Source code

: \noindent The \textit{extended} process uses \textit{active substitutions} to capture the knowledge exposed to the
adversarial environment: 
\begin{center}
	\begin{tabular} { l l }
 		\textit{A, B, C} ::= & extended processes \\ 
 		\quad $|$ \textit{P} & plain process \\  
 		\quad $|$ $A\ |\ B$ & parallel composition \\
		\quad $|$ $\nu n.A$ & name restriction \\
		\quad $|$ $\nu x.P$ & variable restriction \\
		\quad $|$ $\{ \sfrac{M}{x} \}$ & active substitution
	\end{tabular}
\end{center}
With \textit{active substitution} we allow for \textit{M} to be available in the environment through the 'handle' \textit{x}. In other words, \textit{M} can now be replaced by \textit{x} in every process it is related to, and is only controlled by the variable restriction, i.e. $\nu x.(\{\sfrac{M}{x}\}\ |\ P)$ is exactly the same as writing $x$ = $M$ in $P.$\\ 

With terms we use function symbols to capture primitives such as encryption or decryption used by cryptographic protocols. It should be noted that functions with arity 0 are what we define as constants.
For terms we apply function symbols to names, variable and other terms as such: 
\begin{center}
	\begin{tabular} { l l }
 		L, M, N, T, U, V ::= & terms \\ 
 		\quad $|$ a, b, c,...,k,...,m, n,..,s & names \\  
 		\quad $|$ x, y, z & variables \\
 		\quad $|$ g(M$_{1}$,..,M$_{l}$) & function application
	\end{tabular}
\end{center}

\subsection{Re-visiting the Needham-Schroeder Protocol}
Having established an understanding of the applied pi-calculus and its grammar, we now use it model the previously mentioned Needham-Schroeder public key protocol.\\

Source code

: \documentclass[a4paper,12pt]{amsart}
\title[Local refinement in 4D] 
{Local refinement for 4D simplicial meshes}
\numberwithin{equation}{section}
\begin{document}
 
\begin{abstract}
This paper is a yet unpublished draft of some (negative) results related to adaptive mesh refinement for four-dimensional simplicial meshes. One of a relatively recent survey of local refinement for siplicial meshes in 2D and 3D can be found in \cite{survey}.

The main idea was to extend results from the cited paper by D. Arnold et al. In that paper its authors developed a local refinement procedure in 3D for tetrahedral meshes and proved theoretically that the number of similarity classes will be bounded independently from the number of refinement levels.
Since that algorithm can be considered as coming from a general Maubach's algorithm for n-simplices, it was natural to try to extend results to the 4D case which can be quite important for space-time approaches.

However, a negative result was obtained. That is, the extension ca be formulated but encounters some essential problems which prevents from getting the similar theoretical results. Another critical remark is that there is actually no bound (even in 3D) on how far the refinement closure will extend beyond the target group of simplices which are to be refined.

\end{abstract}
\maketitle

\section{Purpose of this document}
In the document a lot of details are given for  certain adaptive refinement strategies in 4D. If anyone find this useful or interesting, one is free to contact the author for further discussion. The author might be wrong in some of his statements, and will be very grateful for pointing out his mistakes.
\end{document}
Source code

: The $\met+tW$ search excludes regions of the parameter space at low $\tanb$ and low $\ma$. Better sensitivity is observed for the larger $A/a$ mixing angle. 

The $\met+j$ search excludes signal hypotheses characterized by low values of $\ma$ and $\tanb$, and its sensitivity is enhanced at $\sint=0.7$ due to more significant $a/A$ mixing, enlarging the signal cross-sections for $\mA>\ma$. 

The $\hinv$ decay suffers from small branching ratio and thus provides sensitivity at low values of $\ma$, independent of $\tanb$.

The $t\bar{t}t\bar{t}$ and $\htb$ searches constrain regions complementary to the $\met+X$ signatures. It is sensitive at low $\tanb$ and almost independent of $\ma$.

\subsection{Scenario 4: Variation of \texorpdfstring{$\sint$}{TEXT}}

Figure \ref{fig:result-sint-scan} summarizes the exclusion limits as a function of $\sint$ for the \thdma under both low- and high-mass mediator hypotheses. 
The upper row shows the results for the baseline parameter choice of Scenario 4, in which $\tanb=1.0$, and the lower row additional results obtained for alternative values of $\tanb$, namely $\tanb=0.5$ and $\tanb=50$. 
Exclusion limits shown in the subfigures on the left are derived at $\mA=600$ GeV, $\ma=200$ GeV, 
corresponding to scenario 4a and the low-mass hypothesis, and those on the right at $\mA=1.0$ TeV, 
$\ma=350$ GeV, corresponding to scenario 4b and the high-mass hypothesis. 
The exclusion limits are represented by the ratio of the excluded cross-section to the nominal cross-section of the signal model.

### Assignment:
Print the listing exactly. Every line must match.

### Written solution:
Source code

: \noindent The \textit{extended} process uses \textit{active substitutions} to capture the knowledge exposed to the
adversarial environment: 
\begin{center}
	\begin{tabular} { l l }
 		\textit{A, B, C} ::= & extended processes \\ 
 		\quad $|$ \textit{P} & plain process \\  
 		\quad $|$ $A\ |\ B$ & parallel composition \\
		\quad $|$ $\nu n.A$ & name restriction \\
		\quad $|$ $\nu x.P$ & variable restriction \\
		\quad $|$ $\{ \sfrac{M}{x} \}$ & active substitution
	\end{tabular}
\end{center}
With \textit{active substitution} we allow for \textit{M} to be available in the environment through the 'handle' \textit{x}. In other words, \textit{M} can now be replaced by \textit{x} in every process it is related to, and is only controlled by the variable restriction, i.e. $\nu x.(\{\sfrac{M}{x}\}\ |\ P)$ is exactly the same as writing $x$ = $M$ in $P.$\\ 

With terms we use function symbols to capture primitives such as encryption or decryption used by cryptographic protocols. It should be noted that functions with arity 0 are what we define as constants.
For terms we apply function symbols to names, variable and other terms as such: 
\begin{center}
	\begin{tabular} { l l }
 		L, M, N, T, U, V ::= & terms \\ 
 		\quad $|$ a, b, c,...,k,...,m, n,..,s & names \\  
 		\quad $|$ x, y, z & variables \\
 		\quad $|$ g(M$_{1}$,..,M$_{l}$) & function application
	\end{tabular}
\end{center}

\subsection{Re-visiting the Needham-Schroeder Protocol}
Having established an understanding of the applied pi-calculus and its grammar, we now use it model the previously mentioned Needham-Schroeder public key protocol.\\

Source code

: \documentclass[a4paper,12pt]{amsart}
\title[Local refinement in 4D] 
{Local refinement for 4D simplicial meshes}
\numberwithin{equation}{section}
\begin{document}
 
\begin{abstract}
This paper is a yet unpublished draft of some (negative) results related to adaptive mesh refinement for four-dimensional simplicial meshes. One of a relatively recent survey of local refinement for siplicial meshes in 2D and 3D can be found in \cite{survey}.

The main idea was to extend results from the cited paper by D. Arnold et al. In that paper its authors developed a local refinement procedure in 3D for tetrahedral meshes and proved theoretically that the number of similarity classes will be bounded independently from the number of refinement levels.
Since that algorithm can be considered as coming from a general Maubach's algorithm for n-simplices, it was natural to try to extend results to the 4D case which can be quite important for space-time approaches.

However, a negative result was obtained. That is, the extension ca be formulated but encounters some essential problems which prevents from getting the similar theoretical results. Another critical remark is that there is actually no bound (even in 3D) on how far the refinement closure will extend beyond the target group of simplices which are to be refined.

\end{abstract}
\maketitle

\section{Purpose of this document}
In the document a lot of details are given for  certain adaptive refinement strategies in 4D. If anyone find this useful or interesting, one is free to contact the author for further discussion. The author might be wrong in some of his statements, and will be very grateful for pointing out his mistakes.
\end{document}
Source code

: The $\met+tW$ search excludes regions of the parameter space at low $\tanb$ and low $\ma$. Better sensitivity is observed for the larger $A/a$ mixing angle. 

The $\met+j$ search excludes signal hypotheses characterized by low values of $\ma$ and $\tanb$, and its sensitivity is enhanced at $\sint=0.7$ due to more significant $a/A$ mixing, enlarging the signal cross-sections for $\mA>\ma$. 

The $\hinv$ decay suffers from small branching ratio and thus provides sensitivity at low values of $\ma$, independent of $\tanb$.

The $t\bar{t}t\bar{t}$ and $\htb$ searches constrain regions complementary to the $\met+X$ signatures. It is sensitive at low $\tanb$ and almost independent of $\ma$.

\subsection{Scenario 4: Variation of \texorpdfstring{$\sint$}{TEXT}}

Figure \ref{fig:result-sint-scan} summarizes the exclusion limits as a function of $\sint$ for the \thdma under both low- and high-mass mediator hypotheses. 
The upper row shows the results for the baseline parameter choice of Scenario 4, in which $\tanb=1.0$, and the lower row additional results obtained for alternative values of $\tanb$, namely $\tanb=0.5$ and $\tanb=50$. 
Exclusion limits shown in the subfigures on the left are derived at $\mA=600$ GeV, $\ma=200$ GeV, 
corresponding to scenario 4a and the low-mass hypothesis, and those on the right at $\mA=1.0$ TeV, 
$\ma=350$ GeV, corresponding to scenario 4b and the high-mass hypothesis. 
The exclusion limits are represented by the ratio of the excluded cross-section to the nominal cross-section of the signal model.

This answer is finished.